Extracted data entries
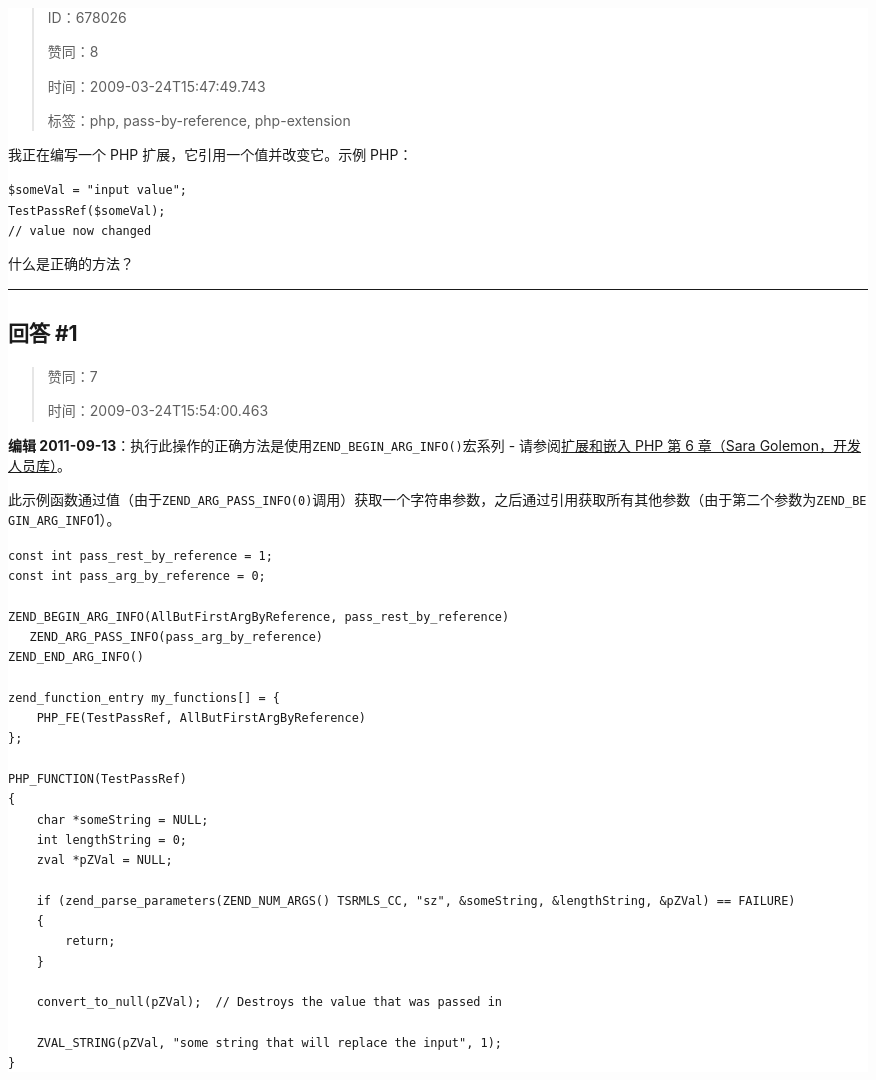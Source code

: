 > ID：678026
> 
> 赞同：8
> 
> 时间：2009-03-24T15:47:49.743
> 
> 标签：php, pass-by-reference, php-extension

我正在编写一个 PHP 扩展，它引用一个值并改变它。示例 PHP：

```
$someVal = "input value";
TestPassRef($someVal);
// value now changed 
```

什么是正确的方法？

* * *

## 回答 #1

> 赞同：7
> 
> 时间：2009-03-24T15:54:00.463

**编辑 2011-09-13**：执行此操作的正确方法是使用`ZEND_BEGIN_ARG_INFO()`宏系列 - 请参阅[扩展和嵌入 PHP 第 6 章（Sara Golemon，开发人员库）](https://rads.stackoverflow.com/amzn/click/com/067232704X)。

此示例函数通过值（由于`ZEND_ARG_PASS_INFO(0)`调用）获取一个字符串参数，之后通过引用获取所有其他参数（由于第二个参数为`ZEND_BEGIN_ARG_INFO`1）。

```
const int pass_rest_by_reference = 1;
const int pass_arg_by_reference = 0;

ZEND_BEGIN_ARG_INFO(AllButFirstArgByReference, pass_rest_by_reference)
   ZEND_ARG_PASS_INFO(pass_arg_by_reference)
ZEND_END_ARG_INFO()

zend_function_entry my_functions[] = {
    PHP_FE(TestPassRef, AllButFirstArgByReference)
};

PHP_FUNCTION(TestPassRef)
{
    char *someString = NULL;
    int lengthString = 0;
    zval *pZVal = NULL;

    if (zend_parse_parameters(ZEND_NUM_ARGS() TSRMLS_CC, "sz", &someString, &lengthString, &pZVal) == FAILURE)
    {
        return;
    }

    convert_to_null(pZVal);  // Destroys the value that was passed in

    ZVAL_STRING(pZVal, "some string that will replace the input", 1);
} 
```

### WHAT THE EXERCISE ASKS
Give back the records above word for word, minus any image they hold.

### RESULT FOR THIS EXERCISE
Source code

: > ID：678026
> 
> 赞同：8
> 
> 时间：2009-03-24T15:47:49.743
> 
> 标签：php, pass-by-reference, php-extension

我正在编写一个 PHP 扩展，它引用一个值并改变它。示例 PHP：

```
$someVal = "input value";
TestPassRef($someVal);
// value now changed 
```

什么是正确的方法？

* * *

## 回答 #1

> 赞同：7
> 
> 时间：2009-03-24T15:54:00.463

**编辑 2011-09-13**：执行此操作的正确方法是使用`ZEND_BEGIN_ARG_INFO()`宏系列 - 请参阅[扩展和嵌入 PHP 第 6 章（Sara Golemon，开发人员库）](https://rads.stackoverflow.com/amzn/click/com/067232704X)。

此示例函数通过值（由于`ZEND_ARG_PASS_INFO(0)`调用）获取一个字符串参数，之后通过引用获取所有其他参数（由于第二个参数为`ZEND_BEGIN_ARG_INFO`1）。

```
const int pass_rest_by_reference = 1;
const int pass_arg_by_reference = 0;

ZEND_BEGIN_ARG_INFO(AllButFirstArgByReference, pass_rest_by_reference)
   ZEND_ARG_PASS_INFO(pass_arg_by_reference)
ZEND_END_ARG_INFO()

zend_function_entry my_functions[] = {
    PHP_FE(TestPassRef, AllButFirstArgByReference)
};

PHP_FUNCTION(TestPassRef)
{
    char *someString = NULL;
    int lengthString = 0;
    zval *pZVal = NULL;

    if (zend_parse_parameters(ZEND_NUM_ARGS() TSRMLS_CC, "sz", &someString, &lengthString, &pZVal) == FAILURE)
    {
        return;
    }

    convert_to_null(pZVal);  // Destroys the value that was passed in

    ZVAL_STRING(pZVal, "some string that will replace the input", 1);
} 
```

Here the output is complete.